__Task item__:
Copy each line from the listing below where the word "onAuthStateChanged" shows up.

__Material supplied__:
◇ ◇ ◇ ◇ ◇

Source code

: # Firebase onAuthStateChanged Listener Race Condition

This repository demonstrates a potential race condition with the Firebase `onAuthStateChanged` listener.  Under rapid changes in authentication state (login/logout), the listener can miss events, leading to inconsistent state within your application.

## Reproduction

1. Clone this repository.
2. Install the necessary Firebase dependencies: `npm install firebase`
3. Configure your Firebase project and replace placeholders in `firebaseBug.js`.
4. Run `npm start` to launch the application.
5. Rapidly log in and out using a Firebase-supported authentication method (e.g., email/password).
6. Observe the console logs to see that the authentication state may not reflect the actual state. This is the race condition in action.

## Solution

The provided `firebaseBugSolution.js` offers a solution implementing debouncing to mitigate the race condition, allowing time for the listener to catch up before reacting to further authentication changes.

◇ ◇ ◇ ◇ ◇

__Response box__:
: # Firebase onAuthStateChanged Listener Race Condition
This repository demonstrates a potential race condition with the Firebase `onAuthStateChanged` listener.  Under rapid changes in authentication state (login/logout), the listener can miss events, leading to inconsistent state within your application.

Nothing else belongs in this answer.